- **Exercise brief**:
Please copy out every line in the records below that includes the word "background".

- **Input**:
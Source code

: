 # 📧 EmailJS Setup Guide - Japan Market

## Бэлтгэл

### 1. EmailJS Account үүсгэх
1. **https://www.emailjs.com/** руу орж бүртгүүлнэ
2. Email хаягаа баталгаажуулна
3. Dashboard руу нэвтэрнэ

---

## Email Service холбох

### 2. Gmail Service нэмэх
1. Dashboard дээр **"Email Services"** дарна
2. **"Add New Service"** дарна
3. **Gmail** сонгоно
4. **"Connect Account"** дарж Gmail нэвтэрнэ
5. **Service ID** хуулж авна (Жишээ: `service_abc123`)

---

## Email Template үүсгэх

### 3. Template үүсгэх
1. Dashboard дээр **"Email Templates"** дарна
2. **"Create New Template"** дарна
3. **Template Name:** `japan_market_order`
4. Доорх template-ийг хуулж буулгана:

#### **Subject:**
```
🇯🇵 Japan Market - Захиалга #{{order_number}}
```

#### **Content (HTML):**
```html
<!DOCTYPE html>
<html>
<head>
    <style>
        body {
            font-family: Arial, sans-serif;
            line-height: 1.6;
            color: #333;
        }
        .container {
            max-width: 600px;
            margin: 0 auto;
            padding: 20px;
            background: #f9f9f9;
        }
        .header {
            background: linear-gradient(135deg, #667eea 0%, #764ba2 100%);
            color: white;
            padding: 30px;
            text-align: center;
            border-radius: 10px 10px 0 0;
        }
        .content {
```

- **Answer to this exercise**:
            background: #f9f9f9;
            background: linear-gradient(135deg, #667eea 0%, #764ba2 100%);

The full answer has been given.